#### Material shown

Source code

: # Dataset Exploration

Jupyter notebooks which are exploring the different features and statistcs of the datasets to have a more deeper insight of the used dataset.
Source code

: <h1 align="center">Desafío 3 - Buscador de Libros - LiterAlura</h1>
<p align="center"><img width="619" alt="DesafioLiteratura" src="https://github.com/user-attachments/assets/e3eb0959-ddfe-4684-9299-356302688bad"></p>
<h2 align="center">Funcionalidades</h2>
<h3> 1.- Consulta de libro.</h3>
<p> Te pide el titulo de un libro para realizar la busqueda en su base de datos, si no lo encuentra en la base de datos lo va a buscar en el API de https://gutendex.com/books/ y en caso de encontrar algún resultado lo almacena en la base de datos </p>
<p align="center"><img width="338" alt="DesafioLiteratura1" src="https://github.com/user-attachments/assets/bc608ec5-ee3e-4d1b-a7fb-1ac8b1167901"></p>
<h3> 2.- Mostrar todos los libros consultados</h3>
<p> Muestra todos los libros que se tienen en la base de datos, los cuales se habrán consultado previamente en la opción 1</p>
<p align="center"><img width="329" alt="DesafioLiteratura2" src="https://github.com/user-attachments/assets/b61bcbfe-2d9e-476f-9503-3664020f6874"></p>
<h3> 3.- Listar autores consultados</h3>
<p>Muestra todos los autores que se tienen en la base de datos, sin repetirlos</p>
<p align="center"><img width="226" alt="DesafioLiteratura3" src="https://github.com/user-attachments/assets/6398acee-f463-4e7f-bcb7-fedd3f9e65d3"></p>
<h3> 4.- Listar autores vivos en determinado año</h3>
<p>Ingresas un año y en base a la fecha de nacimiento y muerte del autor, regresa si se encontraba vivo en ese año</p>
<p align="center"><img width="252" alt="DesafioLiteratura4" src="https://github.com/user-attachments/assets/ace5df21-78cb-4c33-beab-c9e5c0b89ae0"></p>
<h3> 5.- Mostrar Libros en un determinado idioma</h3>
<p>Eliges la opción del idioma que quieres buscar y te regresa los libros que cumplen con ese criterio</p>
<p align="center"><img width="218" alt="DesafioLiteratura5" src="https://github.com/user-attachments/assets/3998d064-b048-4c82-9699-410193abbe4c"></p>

########

Using the records above, restate word for word the lines from the one with "<h3> 4.- Listar" through the one with "<p>Ingresas un año", both included.

<h3> 4.- Listar autores vivos en determinado año</h3>
<p>Ingresas un año y en base a la fecha de nacimiento y muerte del autor, regresa si se encontraba vivo en ese año</p>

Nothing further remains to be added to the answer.